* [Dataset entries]
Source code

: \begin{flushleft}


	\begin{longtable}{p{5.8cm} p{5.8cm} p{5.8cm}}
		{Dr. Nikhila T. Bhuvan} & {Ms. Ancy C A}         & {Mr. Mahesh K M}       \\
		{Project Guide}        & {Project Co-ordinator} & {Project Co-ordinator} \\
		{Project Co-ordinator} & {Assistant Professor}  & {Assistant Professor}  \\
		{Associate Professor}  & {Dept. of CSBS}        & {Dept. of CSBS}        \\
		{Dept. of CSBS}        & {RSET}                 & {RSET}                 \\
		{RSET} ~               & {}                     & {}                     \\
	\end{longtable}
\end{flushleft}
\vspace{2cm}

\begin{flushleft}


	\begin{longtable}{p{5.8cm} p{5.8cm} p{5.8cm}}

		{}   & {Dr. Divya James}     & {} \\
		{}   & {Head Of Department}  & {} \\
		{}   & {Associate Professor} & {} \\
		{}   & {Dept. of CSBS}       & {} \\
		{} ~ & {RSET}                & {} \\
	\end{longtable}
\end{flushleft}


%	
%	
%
* * *
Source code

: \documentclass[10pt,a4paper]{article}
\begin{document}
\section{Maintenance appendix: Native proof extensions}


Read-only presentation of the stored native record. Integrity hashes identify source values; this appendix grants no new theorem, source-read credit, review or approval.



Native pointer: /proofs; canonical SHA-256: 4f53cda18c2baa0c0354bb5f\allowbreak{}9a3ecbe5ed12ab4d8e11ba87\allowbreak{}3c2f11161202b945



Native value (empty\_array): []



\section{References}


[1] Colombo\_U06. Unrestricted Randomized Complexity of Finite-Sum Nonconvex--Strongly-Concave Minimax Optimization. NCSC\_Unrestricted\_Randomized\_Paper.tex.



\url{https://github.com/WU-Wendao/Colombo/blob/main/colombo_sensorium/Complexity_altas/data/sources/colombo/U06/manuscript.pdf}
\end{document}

* [WHAT YOU ARE ASKED TO DO]
Return each full line of the entries that contains the word "Dept".

* [SOLUTION BELOW]
		{Associate Professor}  & {Dept. of CSBS}        & {Dept. of CSBS}        \\
		{Dept. of CSBS}        & {RSET}                 & {RSET}                 \\
		{}   & {Dept. of CSBS}       & {} \\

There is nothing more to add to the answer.